To do this I use the following:
ssh -f email@example.com -L 2000:personal-server.com:25 -N
The -f tells ssh to go into the background just before it executes the command. This is followed by the username and server you are logging into. The -L 2000:personal-server.com:25 is in the form of -L local-port:host:remote-port. Finally the -N instructs OpenSSH to not execute a command on the remote system.
This essentially forwards the local port 2000 to port 25 on personal-server.com over, with nice benefit of being encrypted. I then simply point my E-mail client to use localhost:2000as the SMTP server and we’re off to the races.
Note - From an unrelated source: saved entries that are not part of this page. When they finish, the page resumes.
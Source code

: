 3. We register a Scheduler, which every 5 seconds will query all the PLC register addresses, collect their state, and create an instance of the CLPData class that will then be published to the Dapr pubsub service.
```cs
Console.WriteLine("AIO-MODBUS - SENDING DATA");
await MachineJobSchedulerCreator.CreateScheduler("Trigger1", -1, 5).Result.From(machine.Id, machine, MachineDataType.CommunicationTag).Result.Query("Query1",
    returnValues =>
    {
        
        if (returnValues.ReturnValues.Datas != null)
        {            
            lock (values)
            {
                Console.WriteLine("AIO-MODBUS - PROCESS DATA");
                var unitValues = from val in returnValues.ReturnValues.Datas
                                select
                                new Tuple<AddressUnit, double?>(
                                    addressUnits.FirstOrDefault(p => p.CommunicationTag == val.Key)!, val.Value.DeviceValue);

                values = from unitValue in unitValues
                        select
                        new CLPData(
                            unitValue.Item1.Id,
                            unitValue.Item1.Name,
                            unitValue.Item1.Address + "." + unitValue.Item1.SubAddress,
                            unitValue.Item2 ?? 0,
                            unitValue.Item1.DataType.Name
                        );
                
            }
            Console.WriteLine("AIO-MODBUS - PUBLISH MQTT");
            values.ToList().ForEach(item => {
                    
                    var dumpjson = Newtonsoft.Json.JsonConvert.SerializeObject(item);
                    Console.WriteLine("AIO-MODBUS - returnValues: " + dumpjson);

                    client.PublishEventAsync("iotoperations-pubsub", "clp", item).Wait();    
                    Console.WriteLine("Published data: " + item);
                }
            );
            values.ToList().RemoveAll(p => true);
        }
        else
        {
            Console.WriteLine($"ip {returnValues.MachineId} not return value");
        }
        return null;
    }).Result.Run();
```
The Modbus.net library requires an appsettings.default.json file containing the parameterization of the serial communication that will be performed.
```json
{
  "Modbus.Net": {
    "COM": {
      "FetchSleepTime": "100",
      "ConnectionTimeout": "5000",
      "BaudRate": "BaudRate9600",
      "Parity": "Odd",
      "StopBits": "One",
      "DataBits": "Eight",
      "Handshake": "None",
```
Another useful feature of port forwarding is for getting around pesky firewall restrictions. For example, a firewall I was behind recently did not allow outbound Jabber protocol traffic to talk.google.com. With this command:
ssh -f -L 3000:talk.google.com:5222 home -N
I was able to send my Google Talk traffic encrypted through the firewall back to my server at home and then out to Google. ‘home‘ here is just an SSH alias to my server at home. All I had to do was reconfigure my Jabber client to use localhost as the server and the port 3000 that I had configured.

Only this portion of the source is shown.